» **What is required**
The output should be every line below, retyped exactly, with no images.

» **Exercise data**
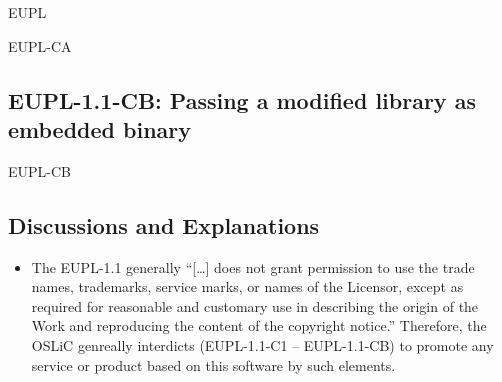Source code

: \begin{license}{EUPL}
\begin{lsuc}{EUPL-CA}
\end{lsuc}

\subsection{EUPL-1.1-CB: Passing a modified library as embedded binary}
\begin{lsuc}{EUPL-CB}



  \begin{lsucrequires}
    \lsucmandatory{\keepLicensingElements \addWhenCompiling}
    \lsucmandatory{\giveLicense}\passingFilesCorrectly
    \lsucmandatory{\addModificationTextFile}
    \lsucmandatory{\makeAllSourcesAvailable}
    \lsucmandatory{\mentionRepositoryInDocumentation}
    \lsucmandatory{\arrangeBinaryModifications}
    \lsucmandatory{\applyCopyleftToBinaries}
    \lsucoptional{\markAllEmbeddedModifications}
    \lsucoptional{\addToYourCopyrightNotice}
  \end{lsucrequires}

  \begin{lsucprohibits}
    \lsucitem{\noTrademarks}
  \end{lsucprohibits}

\end{lsuc}

\subsection{Discussions and Explanations}
\begin{itemize}
  
\item The EUPL-1.1 generally \enquote{[\ldots] does not grant permission to use
  the trade names, trademarks, service marks, or names of the Licensor, except
  as required for reasonable and customary use in describing the origin of the
  Work and reproducing the content of the copyright notice.} 
  Therefore, the OSLiC genreally interdicts (EUPL-1.1-C1 -- EUPL-1.1-CB) to promote any
  service or product based on this software by such elements. 


\end{itemize}
\end{license}
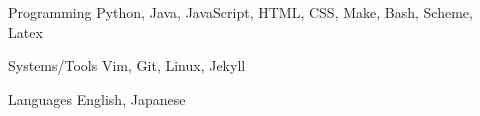 

\begin{cvskills}

  \cvskill
    {Programming} %
    {Python, Java, JavaScript, HTML, CSS, Make, Bash, Scheme, Latex} %

  \cvskill
    {Systems/Tools} %
    {Vim, Git, Linux, Jekyll} %

  \cvskill
    {Languages} %
    {English, Japanese} %

\end{cvskills}
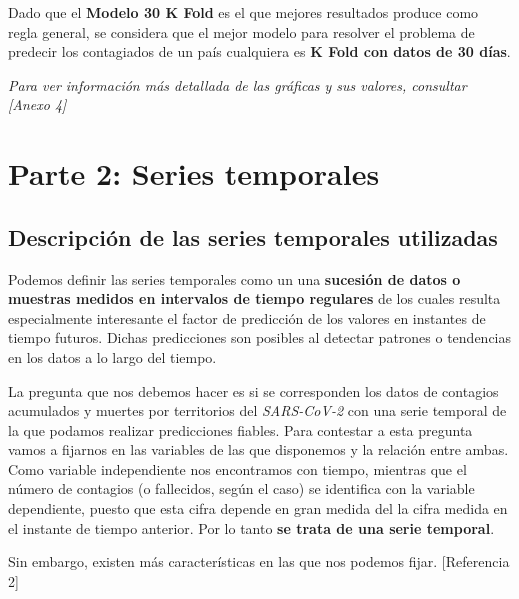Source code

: \documentclass[12pt,a4paper, xcolor=table]{article}
\begin{document}
    \vspace{2mm}

    Dado que el \textbf{Modelo 30 K Fold} es el que mejores resultados produce como regla general, se considera que el mejor modelo para resolver el problema de predecir los contagiados de un país cualquiera es \textbf{K Fold con datos de 30 días}.

    \vspace{6mm}

    \textit{Para ver información más detallada de las gráficas y sus valores, consultar [Anexo 4]}



    \newpage
    \section{Parte 2: Series temporales}

    \subsection{Descripción de las series temporales utilizadas}

        Podemos definir las series temporales como un una \textbf{sucesión de datos o muestras medidos en intervalos de tiempo regulares} de los cuales resulta especialmente interesante el factor de predicción de los valores en instantes de tiempo futuros. Dichas predicciones son posibles al detectar patrones o tendencias en los datos a lo largo del tiempo.

        \vspace{2mm}

        La pregunta que nos debemos hacer es si se corresponden los datos de contagios acumulados y muertes por territorios del  \textit{SARS-CoV-2} con una serie temporal de la que podamos realizar predicciones fiables. Para contestar a esta pregunta vamos a fijarnos en las variables de las que disponemos y la relación entre ambas. Como variable independiente nos encontramos con tiempo, mientras que el número de contagios (o fallecidos, según el caso) se identifica con la variable dependiente, puesto que esta cifra depende en gran medida del la cifra medida en el instante de tiempo anterior. Por lo tanto \textbf{se trata de una serie temporal}.

        \vspace{2mm}

        Sin embargo, existen más características en las que nos podemos fijar. [Referencia 2]
        
\end{document}
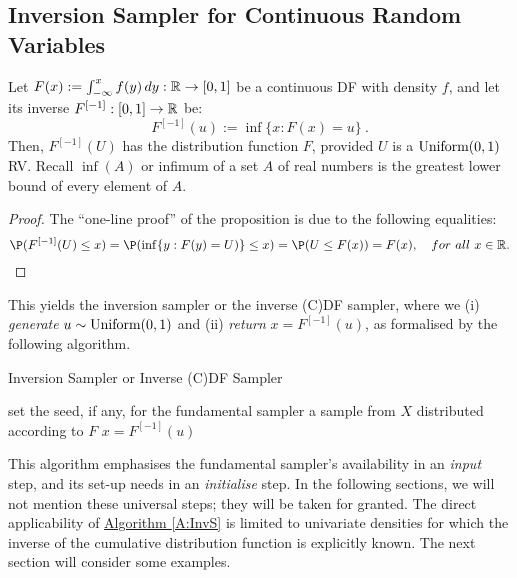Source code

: \subsection{Inversion Sampler for Continuous Random Variables}\label{S:InvS}
\begin{prop}\label{P:InvS}
Let $F(x) := \int_{- \infty}^{x} f(y) \,d y : \mathbb{R} \rightarrow [0,1]$ be a continuous DF with density $f$, and let its inverse $F^{[-1]} : [0,1] \rightarrow \mathbb{R} $ be:
\[
F^{[-1]}(u) :=  \inf \{ x :  F(x) = u \} \ .
\]
Then, $F^{[-1]}(U)$ has the distribution function $F$, provided $U$ is a $\mbox{{\rm Uniform}}(0,1)$ RV.  Recall $\inf(A)$ or infimum of a set $A$ of real numbers is the greatest lower bound of every element of $A$.
\end{prop}
\begin{proof}
The ``one-line proof'' of the proposition is due to the following equalities:
\[
\P(F^{[-1]}(U) \leq x) = \P(\inf \{ y :  F(y) = U)\} \leq x ) = \P(U \leq F(x)) = F(x), \quad for~all~x \in \Rz .
\]
\end{proof}

This yields the inversion sampler or the inverse (C)DF sampler, where we (i) {\it generate} $u \sim \mbox{{\rm Uniform}}(0,1)$ and (ii) {\it return} $x = F^{[-1]}(u)$, as formalised by the following algorithm.

\begin{algorithm}
\caption{Inversion Sampler or Inverse (C)DF Sampler}
\label{A:InvS}
\begin{algorithmic}[1]
 set the seed, if any, for the fundamental sampler
 a sample from $X$ distributed according to $F$
 $x = F^{[-1]}(u)$
\end{algorithmic}
\end{algorithm}
This algorithm emphasises the fundamental sampler's availability in an {\it input} step, and its set-up needs in an {\it initialise} step.  In the following sections, we will not mention these universal steps; they will be taken for granted.  The direct applicability of \hyperref[A:InvS]{Algorithm \ref*{A:InvS}} is limited to univariate densities for which the inverse of the cumulative distribution function is explicitly known.  The next section will consider some examples.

» **Response box**
Source code

: \begin{license}{EUPL}
\begin{lsuc}{EUPL-CA}
\end{lsuc}

\subsection{EUPL-1.1-CB: Passing a modified library as embedded binary}
\begin{lsuc}{EUPL-CB}



  \begin{lsucrequires}
    \lsucmandatory{\keepLicensingElements \addWhenCompiling}
    \lsucmandatory{\giveLicense}\passingFilesCorrectly
    \lsucmandatory{\addModificationTextFile}
    \lsucmandatory{\makeAllSourcesAvailable}
    \lsucmandatory{\mentionRepositoryInDocumentation}
    \lsucmandatory{\arrangeBinaryModifications}
    \lsucmandatory{\applyCopyleftToBinaries}
    \lsucoptional{\markAllEmbeddedModifications}
    \lsucoptional{\addToYourCopyrightNotice}
  \end{lsucrequires}

  \begin{lsucprohibits}
    \lsucitem{\noTrademarks}
  \end{lsucprohibits}

\end{lsuc}

\subsection{Discussions and Explanations}
\begin{itemize}
  
\item The EUPL-1.1 generally \enquote{[\ldots] does not grant permission to use
  the trade names, trademarks, service marks, or names of the Licensor, except
  as required for reasonable and customary use in describing the origin of the
  Work and reproducing the content of the copyright notice.} 
  Therefore, the OSLiC genreally interdicts (EUPL-1.1-C1 -- EUPL-1.1-CB) to promote any
  service or product based on this software by such elements. 


\end{itemize}
\end{license}

\begin{cvskills}

  \cvskill
    {Programming} %
    {Python, Java, JavaScript, HTML, CSS, Make, Bash, Scheme, Latex} %

  \cvskill
    {Systems/Tools} %
    {Vim, Git, Linux, Jekyll} %

  \cvskill
    {Languages} %
    {English, Japanese} %

\end{cvskills}
Source code

: \documentclass[12pt,a4paper, xcolor=table]{article}
\begin{document}
    \vspace{2mm}

    Dado que el \textbf{Modelo 30 K Fold} es el que mejores resultados produce como regla general, se considera que el mejor modelo para resolver el problema de predecir los contagiados de un país cualquiera es \textbf{K Fold con datos de 30 días}.

    \vspace{6mm}

    \textit{Para ver información más detallada de las gráficas y sus valores, consultar [Anexo 4]}



    \newpage
    \section{Parte 2: Series temporales}

    \subsection{Descripción de las series temporales utilizadas}

        Podemos definir las series temporales como un una \textbf{sucesión de datos o muestras medidos en intervalos de tiempo regulares} de los cuales resulta especialmente interesante el factor de predicción de los valores en instantes de tiempo futuros. Dichas predicciones son posibles al detectar patrones o tendencias en los datos a lo largo del tiempo.

        \vspace{2mm}

        La pregunta que nos debemos hacer es si se corresponden los datos de contagios acumulados y muertes por territorios del  \textit{SARS-CoV-2} con una serie temporal de la que podamos realizar predicciones fiables. Para contestar a esta pregunta vamos a fijarnos en las variables de las que disponemos y la relación entre ambas. Como variable independiente nos encontramos con tiempo, mientras que el número de contagios (o fallecidos, según el caso) se identifica con la variable dependiente, puesto que esta cifra depende en gran medida del la cifra medida en el instante de tiempo anterior. Por lo tanto \textbf{se trata de una serie temporal}.

        \vspace{2mm}

        Sin embargo, existen más características en las que nos podemos fijar. [Referencia 2]
        
\end{document}
Source code

: \subsection{Inversion Sampler for Continuous Random Variables}\label{S:InvS}
\begin{prop}\label{P:InvS}
Let $F(x) := \int_{- \infty}^{x} f(y) \,d y : \mathbb{R} \rightarrow [0,1]$ be a continuous DF with density $f$, and let its inverse $F^{[-1]} : [0,1] \rightarrow \mathbb{R} $ be:
\[
F^{[-1]}(u) :=  \inf \{ x :  F(x) = u \} \ .
\]
Then, $F^{[-1]}(U)$ has the distribution function $F$, provided $U$ is a $\mbox{{\rm Uniform}}(0,1)$ RV.  Recall $\inf(A)$ or infimum of a set $A$ of real numbers is the greatest lower bound of every element of $A$.
\end{prop}
\begin{proof}
The ``one-line proof'' of the proposition is due to the following equalities:
\[
\P(F^{[-1]}(U) \leq x) = \P(\inf \{ y :  F(y) = U)\} \leq x ) = \P(U \leq F(x)) = F(x), \quad for~all~x \in \Rz .
\]
\end{proof}

This yields the inversion sampler or the inverse (C)DF sampler, where we (i) {\it generate} $u \sim \mbox{{\rm Uniform}}(0,1)$ and (ii) {\it return} $x = F^{[-1]}(u)$, as formalised by the following algorithm.

\begin{algorithm}
\caption{Inversion Sampler or Inverse (C)DF Sampler}
\label{A:InvS}
\begin{algorithmic}[1]
 set the seed, if any, for the fundamental sampler
 a sample from $X$ distributed according to $F$
 $x = F^{[-1]}(u)$
\end{algorithmic}
\end{algorithm}
This algorithm emphasises the fundamental sampler's availability in an {\it input} step, and its set-up needs in an {\it initialise} step.  In the following sections, we will not mention these universal steps; they will be taken for granted.  The direct applicability of \hyperref[A:InvS]{Algorithm \ref*{A:InvS}} is limited to univariate densities for which the inverse of the cumulative distribution function is explicitly known.  The next section will consider some examples.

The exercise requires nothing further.